The Septuagint is in a form of Greek known as "Septuagint Greek," between Attic and Koine.
The New Testament was written in Koine, except for the first two chapters of Luke after the first verse of two, which appear to most scholars to purposefully mimic Septuagint Greek.
Except for Hebrews (and the works of Luke) the Koine Greek of the New Testament can be difficult to read. The Pauline epistles are sloppy and Johannine works are repetitive, though one can find a beauty out of the Johannine works. Hebrews is excellent, and Luke writes very well, albeit like a skilled fictional writer more than an historian (for instance his claim that Jesus ascended on Easter Sunday at the end of his gospel but then his beautiful reinterpretation of it as a forty-day later event that takes place from the Mount of Olives in a Moses-like event as a prologue to Acts as one of many irreconcilable examples). Matthew may have once been a translation from Aramaic, but there is little evidence of this in its present form.
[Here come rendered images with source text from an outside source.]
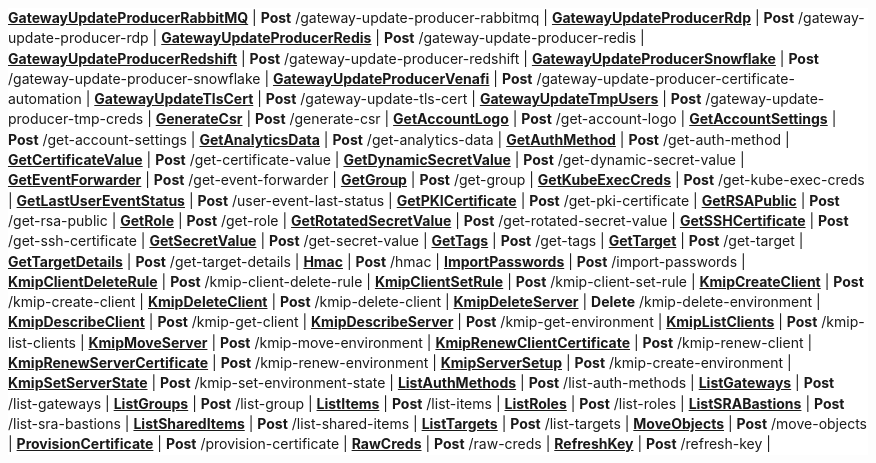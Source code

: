 [**GatewayUpdateProducerRabbitMQ**](V2Api.md#GatewayUpdateProducerRabbitMQ) | **Post** /gateway-update-producer-rabbitmq | 
[**GatewayUpdateProducerRdp**](V2Api.md#GatewayUpdateProducerRdp) | **Post** /gateway-update-producer-rdp | 
[**GatewayUpdateProducerRedis**](V2Api.md#GatewayUpdateProducerRedis) | **Post** /gateway-update-producer-redis | 
[**GatewayUpdateProducerRedshift**](V2Api.md#GatewayUpdateProducerRedshift) | **Post** /gateway-update-producer-redshift | 
[**GatewayUpdateProducerSnowflake**](V2Api.md#GatewayUpdateProducerSnowflake) | **Post** /gateway-update-producer-snowflake | 
[**GatewayUpdateProducerVenafi**](V2Api.md#GatewayUpdateProducerVenafi) | **Post** /gateway-update-producer-certificate-automation | 
[**GatewayUpdateTlsCert**](V2Api.md#GatewayUpdateTlsCert) | **Post** /gateway-update-tls-cert | 
[**GatewayUpdateTmpUsers**](V2Api.md#GatewayUpdateTmpUsers) | **Post** /gateway-update-producer-tmp-creds | 
[**GenerateCsr**](V2Api.md#GenerateCsr) | **Post** /generate-csr | 
[**GetAccountLogo**](V2Api.md#GetAccountLogo) | **Post** /get-account-logo | 
[**GetAccountSettings**](V2Api.md#GetAccountSettings) | **Post** /get-account-settings | 
[**GetAnalyticsData**](V2Api.md#GetAnalyticsData) | **Post** /get-analytics-data | 
[**GetAuthMethod**](V2Api.md#GetAuthMethod) | **Post** /get-auth-method | 
[**GetCertificateValue**](V2Api.md#GetCertificateValue) | **Post** /get-certificate-value | 
[**GetDynamicSecretValue**](V2Api.md#GetDynamicSecretValue) | **Post** /get-dynamic-secret-value | 
[**GetEventForwarder**](V2Api.md#GetEventForwarder) | **Post** /get-event-forwarder | 
[**GetGroup**](V2Api.md#GetGroup) | **Post** /get-group | 
[**GetKubeExecCreds**](V2Api.md#GetKubeExecCreds) | **Post** /get-kube-exec-creds | 
[**GetLastUserEventStatus**](V2Api.md#GetLastUserEventStatus) | **Post** /user-event-last-status | 
[**GetPKICertificate**](V2Api.md#GetPKICertificate) | **Post** /get-pki-certificate | 
[**GetRSAPublic**](V2Api.md#GetRSAPublic) | **Post** /get-rsa-public | 
[**GetRole**](V2Api.md#GetRole) | **Post** /get-role | 
[**GetRotatedSecretValue**](V2Api.md#GetRotatedSecretValue) | **Post** /get-rotated-secret-value | 
[**GetSSHCertificate**](V2Api.md#GetSSHCertificate) | **Post** /get-ssh-certificate | 
[**GetSecretValue**](V2Api.md#GetSecretValue) | **Post** /get-secret-value | 
[**GetTags**](V2Api.md#GetTags) | **Post** /get-tags | 
[**GetTarget**](V2Api.md#GetTarget) | **Post** /get-target | 
[**GetTargetDetails**](V2Api.md#GetTargetDetails) | **Post** /get-target-details | 
[**Hmac**](V2Api.md#Hmac) | **Post** /hmac | 
[**ImportPasswords**](V2Api.md#ImportPasswords) | **Post** /import-passwords | 
[**KmipClientDeleteRule**](V2Api.md#KmipClientDeleteRule) | **Post** /kmip-client-delete-rule | 
[**KmipClientSetRule**](V2Api.md#KmipClientSetRule) | **Post** /kmip-client-set-rule | 
[**KmipCreateClient**](V2Api.md#KmipCreateClient) | **Post** /kmip-create-client | 
[**KmipDeleteClient**](V2Api.md#KmipDeleteClient) | **Post** /kmip-delete-client | 
[**KmipDeleteServer**](V2Api.md#KmipDeleteServer) | **Delete** /kmip-delete-environment | 
[**KmipDescribeClient**](V2Api.md#KmipDescribeClient) | **Post** /kmip-get-client | 
[**KmipDescribeServer**](V2Api.md#KmipDescribeServer) | **Post** /kmip-get-environment | 
[**KmipListClients**](V2Api.md#KmipListClients) | **Post** /kmip-list-clients | 
[**KmipMoveServer**](V2Api.md#KmipMoveServer) | **Post** /kmip-move-environment | 
[**KmipRenewClientCertificate**](V2Api.md#KmipRenewClientCertificate) | **Post** /kmip-renew-client | 
[**KmipRenewServerCertificate**](V2Api.md#KmipRenewServerCertificate) | **Post** /kmip-renew-environment | 
[**KmipServerSetup**](V2Api.md#KmipServerSetup) | **Post** /kmip-create-environment | 
[**KmipSetServerState**](V2Api.md#KmipSetServerState) | **Post** /kmip-set-environment-state | 
[**ListAuthMethods**](V2Api.md#ListAuthMethods) | **Post** /list-auth-methods | 
[**ListGateways**](V2Api.md#ListGateways) | **Post** /list-gateways | 
[**ListGroups**](V2Api.md#ListGroups) | **Post** /list-group | 
[**ListItems**](V2Api.md#ListItems) | **Post** /list-items | 
[**ListRoles**](V2Api.md#ListRoles) | **Post** /list-roles | 
[**ListSRABastions**](V2Api.md#ListSRABastions) | **Post** /list-sra-bastions | 
[**ListSharedItems**](V2Api.md#ListSharedItems) | **Post** /list-shared-items | 
[**ListTargets**](V2Api.md#ListTargets) | **Post** /list-targets | 
[**MoveObjects**](V2Api.md#MoveObjects) | **Post** /move-objects | 
[**ProvisionCertificate**](V2Api.md#ProvisionCertificate) | **Post** /provision-certificate | 
[**RawCreds**](V2Api.md#RawCreds) | **Post** /raw-creds | 
[**RefreshKey**](V2Api.md#RefreshKey) | **Post** /refresh-key |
The Greek of both the Septuagint and the New Testament do not match, neither are they modern Greek. There is no need for a modern Greek NWT for the general Greek public that grows up going to Greek school learn ancient forms of Greek in order to follow along with Greek liturgy (written in Koine) in churches. The Watchtower wastes their time making things like this because they are ignorant of Liturgy and the importance of it in religions.